Pidatonya biasanya berfokus pada kerja sama global, isu perubahan iklim, pembangunan ekonomi, dan perdamaian. SBY menjadikan forum ini sebagai sarana memperkuat citra Indonesia sebagai negara demokratis besar yang mampu memainkan peran konstruktif dalam hubungan internasional.

Joko Widodo

Berbeda dengan para pendahulunya, Presiden Joko Widodo tidak pernah hadir langsung di Sidang Umum PBB. Namun, Joko Widodo pernah berpidato dua kali pada Sidang Umum PBB yakni pada 2020 dan 2021. 

Selama masa jabatannya, ia lebih memilih menyampaikan pidato secara virtual pada 2020 dan 2021 ketika pandemi Covid-19 masih berlangsung.

Jokowi menggunakan bahasa Indonesia dan bercampur Bahasa Inggris.  Gaya penyampaiannya sederhana, lugas, dan tanpa retorika panjang. Dia fokus pada ajakan kerja sama dunia internasional akan penanganan Covid-19.

Karena tidak hadir langsung, pakaian Jokowi dalam forum ini tidak pernah menjadi sorotan utama. Rekaman pidato umumnya menampilkan dirinya dengan setelan jas sederhana.

Pesan yang ia sampaikan biasanya berfokus pada solidaritas global, penanganan pandemi, serta kerja sama dalam pemulihan ekonomi. Absennya Jokowi secara fisik di New York membuat kehadiran Indonesia terasa berbeda dibanding presiden sebelumnya yang tampil langsung di podium.

Wapres Jusuf Kalla

Wakil Presiden Jusuf Kalla  menggantikan posisi presiden Joko Widodo di periode pertama pemerintahannya dengan hadir langsung di Sidang Umum PBB pada 2015-2019.

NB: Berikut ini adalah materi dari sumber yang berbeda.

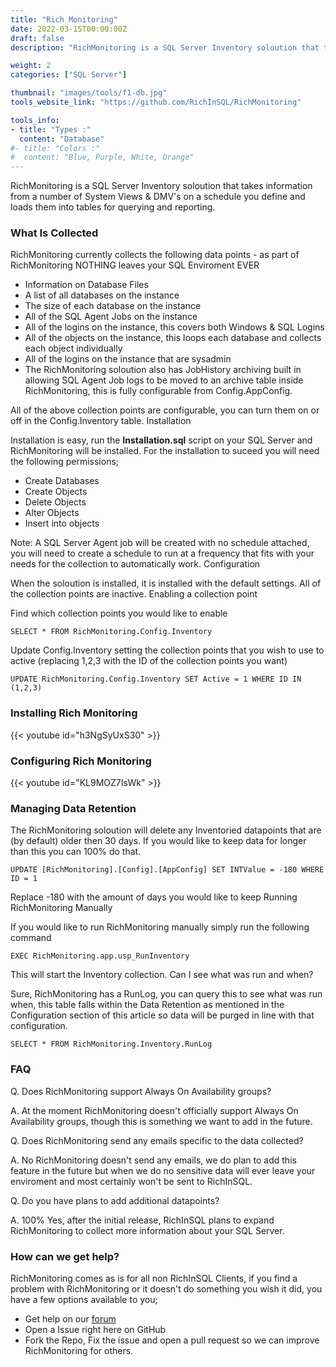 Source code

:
 ```yaml
---
title: "Rich Monitoring"
date: 2022-03-15T00:00:00Z
draft: false
description: "RichMonitoring is a SQL Server Inventory soloution that takes information from a number of System Views & DMV's on a schedule you define and loads them into tables for querying and reporting."

weight: 2
categories: ["SQL Server"]

thumbnail: "images/tools/f1-db.jpg"
tools_website_link: "https://github.com/RichInSQL/RichMonitoring"

tools_info:
- title: "Types :"
  content: "Database"
#- title: "Colors :"
#  content: "Blue, Purple, White, Orange"
---
```


RichMonitoring is a SQL Server Inventory soloution that takes information from a number of System Views & DMV's on a schedule you define and loads them into tables for querying and reporting.

### What Is Collected

RichMonitoring currently collects the following data points - as part of RichMonitoring NOTHING leaves your SQL Enviroment EVER

-  Information on Database Files
-  A list of all databases on the instance
-  The size of each database on the instance
-  All of the SQL Agent Jobs on the instance
-  All of the logins on the instance, this covers both Windows & SQL Logins
-  All of the objects on the instance, this loops each database and collects each object individually
-  All of the logins on the instance that are sysadmin
-  The RichMonitoring soloution also has JobHistory archiving built in allowing SQL Agent Job logs to be moved to an archive table inside RichMonitoring, this is fully configurable from Config.AppConfig.

All of the above collection points are configurable, you can turn them on or off in the Config.Inventory table.
Installation

Installation is easy, run the **Installation.sql** script on your SQL Server and RichMonitoring will be installed. For the installation to suceed you will need the following permissions;

-  Create Databases
-  Create Objects
-  Delete Objects
-  Alter Objects
-  Insert into objects

Note: A SQL Server Agent job will be created with no schedule attached, you will need to create a schedule to run at a frequency that fits with your needs for the collection to automatically work.
Configuration

When the soloution is installed, it is installed with the default settings. All of the collection points are inactive.
Enabling a collection point

Find which collection points you would like to enable

  ```SELECT * FROM RichMonitoring.Config.Inventory```

Update Config.Inventory setting the collection points that you wish to use to active (replacing 1,2,3 with the ID of the collection points you want)

  ```UPDATE RichMonitoring.Config.Inventory SET Active = 1 WHERE ID IN (1,2,3)```

### Installing Rich Monitoring

{{< youtube id="h3NgSyUxS30" >}}

### Configuring Rich Monitoring

{{< youtube id="KL9MOZ7IsWk" >}}

### Managing Data Retention

The RichMonitoring soloution will delete any Inventoried datapoints that are (by default) older then 30 days. If you would like to keep data for longer than this you can 100% do that.

```UPDATE [RichMonitoring].[Config].[AppConfig] SET INTValue = -180 WHERE ID = 1```

Replace -180 with the amount of days you would like to keep
Running RichMonitoring Manually

If you would like to run RichMonitoring manually simply run the following command

  ```EXEC RichMonitoring.app.usp_RunInventory```

This will start the Inventory collection.
Can I see what was run and when?

Sure, RichMonitoring has a RunLog, you can query this to see what was run when, this table falls within the Data Retention as mentioned in the Configuration section of this article so data will be purged in line with that configuration.

  ```SELECT * FROM RichMonitoring.Inventory.RunLog```

### FAQ

  Q. Does RichMonitoring support Always On Availability groups?

  A. At the moment RichMonitoring doesn't officially support Always On Availability groups, though this is something we want to add in the future.

  Q. Does RichMonitoring send any emails specific to the data collected?

  A. No RichMonitoring doesn't send any emails, we do plan to add this feature in the future but when we do no sensitive data will ever leave your enviroment and most certainly won't be sent to RichInSQL.

  Q. Do you have plans to add additional datapoints?

  A. 100% Yes, after the initial release, RichInSQL plans to expand RichMonitoring to collect more information about your SQL Server.

### How can we get help?

RichMonitoring comes as is for all non RichInSQL Clients, if you find a problem with RichMonitoring or it doesn't do something you wish it did, you have a few options available to you;

-  Get help on our <a href="https://forum.richinsql.com">forum</a>
-  Open a Issue right here on GitHub
-  Fork the Repo, Fix the issue and open a pull request so we can improve RichMonitoring for others.

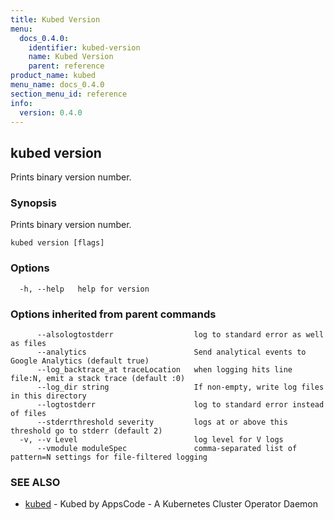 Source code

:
 ```yaml
---
title: Kubed Version
menu:
  docs_0.4.0:
    identifier: kubed-version
    name: Kubed Version
    parent: reference
product_name: kubed
menu_name: docs_0.4.0
section_menu_id: reference
info:
  version: 0.4.0
---
```


## kubed version

Prints binary version number.

### Synopsis

Prints binary version number.

```
kubed version [flags]
```

### Options

```
  -h, --help   help for version
```

### Options inherited from parent commands

```
      --alsologtostderr                  log to standard error as well as files
      --analytics                        Send analytical events to Google Analytics (default true)
      --log_backtrace_at traceLocation   when logging hits line file:N, emit a stack trace (default :0)
      --log_dir string                   If non-empty, write log files in this directory
      --logtostderr                      log to standard error instead of files
      --stderrthreshold severity         logs at or above this threshold go to stderr (default 2)
  -v, --v Level                          log level for V logs
      --vmodule moduleSpec               comma-separated list of pattern=N settings for file-filtered logging
```

### SEE ALSO

* [kubed](/docs/0.4.0/reference/kubed)	 - Kubed by AppsCode - A Kubernetes Cluster Operator Daemon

Kehadiran pada 2015 dan 2019 menarik perhatian karena ia memilih mengenakan kemeja batik, berbeda dari tradisi jas formal. Pilihan ini memberi warna baru, memperlihatkan kepercayaan diri Indonesia membawa busana nasional ke panggung diplomasi dunia.

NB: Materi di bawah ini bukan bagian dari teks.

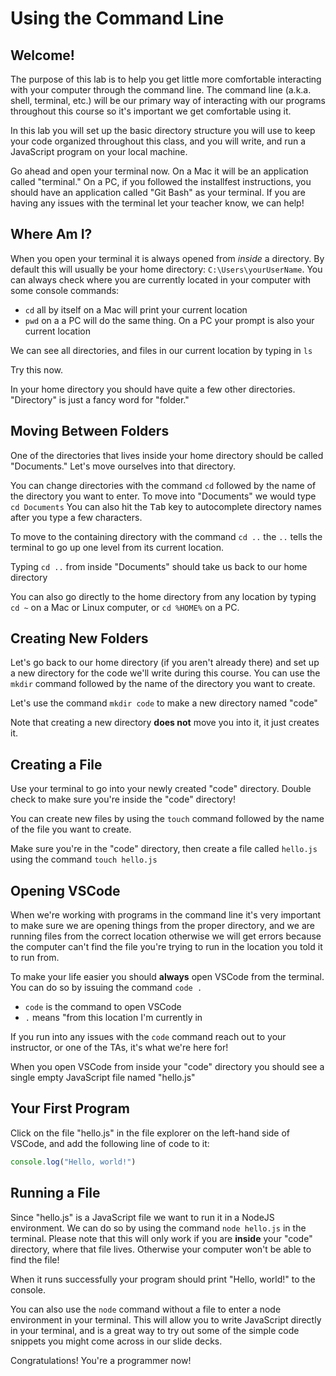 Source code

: # Using the Command Line

## Welcome!

The purpose of this lab is to help you get  little more comfortable interacting with your computer through the command line. The command line (a.k.a. shell, terminal, etc.) will be our primary way of interacting with our programs throughout this course so it's important we get comfortable using it.

In this lab you will set up the basic directory structure you will use to keep your code organized throughout this class, and you will write, and run a JavaScript program on your local machine.

Go ahead and open your terminal now. On a Mac it will be an application called "terminal." On a PC, if you followed the installfest instructions, you should have an application called "Git Bash" as your terminal. If you are having any issues with the terminal let your teacher know, we can help! 

## Where Am I?

When you open your terminal it is always opened from *inside* a directory. By default this will usually be your home directory: `C:\Users\yourUserName`. You can always check where you are currently located in your computer with some console commands:

- `cd` all by itself on a Mac will print your current location
- `pwd` on a a PC will do the same thing. On a PC your prompt is also your current location

We can see all directories, and files in our current location by typing in `ls`

Try this now.

In your home directory you should have quite a few other directories. "Directory" is just a fancy word for "folder."

## Moving Between Folders

One of the directories that lives inside your home directory should be called "Documents." Let's move ourselves into that directory.

You can change directories with the command `cd` followed by the name of the directory you want to enter. To move into "Documents" we would type `cd Documents` You can also hit the <kbd>Tab</kbd> key to autocomplete directory names after you type a few characters.

To move to the containing directory with the command `cd ..` the `..` tells the terminal to go up one level from its current location.

Typing `cd ..` from inside "Documents" should take us back to our home directory

You can also go directly to the home directory from any location by typing `cd ~` on a Mac or Linux computer, or `cd %HOME%` on a PC.

## Creating New Folders

Let's go back to our home directory (if you aren't already there) and set up a new directory for the code we'll write during this course. You can use the `mkdir` command followed by the name of the directory you want to create.

Let's use the command `mkdir code` to make a new directory named "code"

Note that creating a new directory **does not** move you into it, it just creates it.

## Creating a File

Use your terminal to go into your newly created "code" directory. Double check to make sure you're inside the "code" directory!

You can create new files by using the `touch` command followed by the name of the file you want to create.

Make sure you're in the "code" directory, then create a file called `hello.js` using the command `touch hello.js`

## Opening VSCode

When we're working with programs in the command line it's very important to make sure we are opening things from the proper directory, and we are running files from the correct location otherwise we will get errors because the computer can't find the file you're trying to run in the location you told it to run from.

To make your life easier you should **always** open VSCode from the terminal. You can do so by issuing the command `code .`

  - `code` is the command to open VSCode
  - `.` means "from this location I'm currently in

If you run into any issues with the `code` command reach out to your instructor, or one of the TAs, it's what we're here for!

When you open VSCode from inside your "code" directory you should see a single empty JavaScript file named "hello.js"

## Your First Program

Click on the file "hello.js" in the file explorer on the left-hand side of VSCode, and add the following line of code to it:

```js
console.log("Hello, world!")
```

## Running a File

Since "hello.js" is a JavaScript file we want to run it in a NodeJS environment. We can do so by using the command `node hello.js` in the terminal. Please note that this will only work if you are **inside** your "code" directory, where that file lives. Otherwise your computer won't be able to find the file!

When it runs successfully your program should print "Hello, world!" to the console.

You can also use the `node` command without a file to enter a node environment in your terminal. This will allow you to write JavaScript directly in your terminal, and is a great way to try out some of the simple code snippets you might come across in our slide decks.

Congratulations! You're a programmer now!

Dalam pidatonya, Jusuf Kalla menggunakan bahasa Inggris. Pesan yang dibawanya berfokus pada isu perdamaian dan peran Indonesia dalam berbagai misi internasional hingga isu Rohingya.

Kehadiran JK menjadi bukti bahwa simbol budaya bisa mendapat tempat di forum seformal Sidang Umum PBB, sekaligus menegaskan identitas Indonesia di mata dunia.

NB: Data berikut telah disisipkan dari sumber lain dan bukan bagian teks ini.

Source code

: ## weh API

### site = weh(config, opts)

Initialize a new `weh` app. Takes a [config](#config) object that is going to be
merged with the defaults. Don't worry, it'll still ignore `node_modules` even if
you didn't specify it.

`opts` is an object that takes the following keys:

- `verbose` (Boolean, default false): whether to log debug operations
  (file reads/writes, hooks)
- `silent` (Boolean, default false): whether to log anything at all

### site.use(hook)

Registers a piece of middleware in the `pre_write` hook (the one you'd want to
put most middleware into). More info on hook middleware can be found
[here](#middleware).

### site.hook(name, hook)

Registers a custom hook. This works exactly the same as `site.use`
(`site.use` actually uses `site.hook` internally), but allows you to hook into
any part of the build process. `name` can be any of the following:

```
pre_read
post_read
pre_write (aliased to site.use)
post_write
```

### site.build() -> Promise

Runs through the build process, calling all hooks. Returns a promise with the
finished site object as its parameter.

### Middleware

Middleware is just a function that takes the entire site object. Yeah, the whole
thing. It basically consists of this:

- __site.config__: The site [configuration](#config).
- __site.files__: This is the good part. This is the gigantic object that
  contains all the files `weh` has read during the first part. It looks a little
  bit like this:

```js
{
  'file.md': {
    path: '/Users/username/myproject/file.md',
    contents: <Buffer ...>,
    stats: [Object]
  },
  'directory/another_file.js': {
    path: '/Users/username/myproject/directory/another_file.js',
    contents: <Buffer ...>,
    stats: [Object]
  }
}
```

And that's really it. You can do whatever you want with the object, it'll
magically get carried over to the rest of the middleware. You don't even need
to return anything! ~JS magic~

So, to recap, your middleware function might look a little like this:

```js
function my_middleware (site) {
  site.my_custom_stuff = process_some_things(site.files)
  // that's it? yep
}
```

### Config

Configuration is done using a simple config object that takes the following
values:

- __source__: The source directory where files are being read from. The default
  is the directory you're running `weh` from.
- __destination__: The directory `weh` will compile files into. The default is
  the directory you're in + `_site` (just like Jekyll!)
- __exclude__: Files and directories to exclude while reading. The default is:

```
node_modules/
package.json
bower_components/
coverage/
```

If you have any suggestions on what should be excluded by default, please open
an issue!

Pada 2016-2018, JK memilih berpidato dengan mengenakan pakaian sipil jas formal.

Wakil Presiden Jusuf Kalla (JK) berpidato pada Sesi Debat Umum Sidang Majelis Umum PBB ke 70, di General Assembly Hall, Markas PBB, New York, Amerika Serikat, Jumat (2/10/2015). (Dok. Setwapresri/jeriwongiyanto via Detikcom)Foto: Wakil Presiden Jusuf Kalla (JK) berpidato pada Sesi Debat Umum Sidang Majelis Umum PBB ke 70, di General Assembly Hall, Markas PBB, New York, Amerika Serikat, Jumat (2/10/2015). (Dok. Setwapresri/jeriwongiyanto via Detikcom)
Wakil Presiden Jusuf Kalla (JK) berpidato pada Sesi Debat Umum Sidang Majelis Umum PBB ke 70, di General Assembly Hall, Markas PBB, New York, Amerika Serikat, Jumat (2/10/2015). (Dok. Setwapresri/jeriwongiyanto via Detikcom)

Kini, giliran Presiden Prabowo Subianto yang dijadwalkan berpidato perdana di Sidang Umum ke-80 PBB pada 23 September 2025. Prabowo akan berbicara setelah Presiden Brasil dan Presiden Amerika Serikat, menjadikannya salah satu pidato yang dinantikan. Prabowo tercatat sebagai presiden RI kelima yang berpidato langsung di podium PBB.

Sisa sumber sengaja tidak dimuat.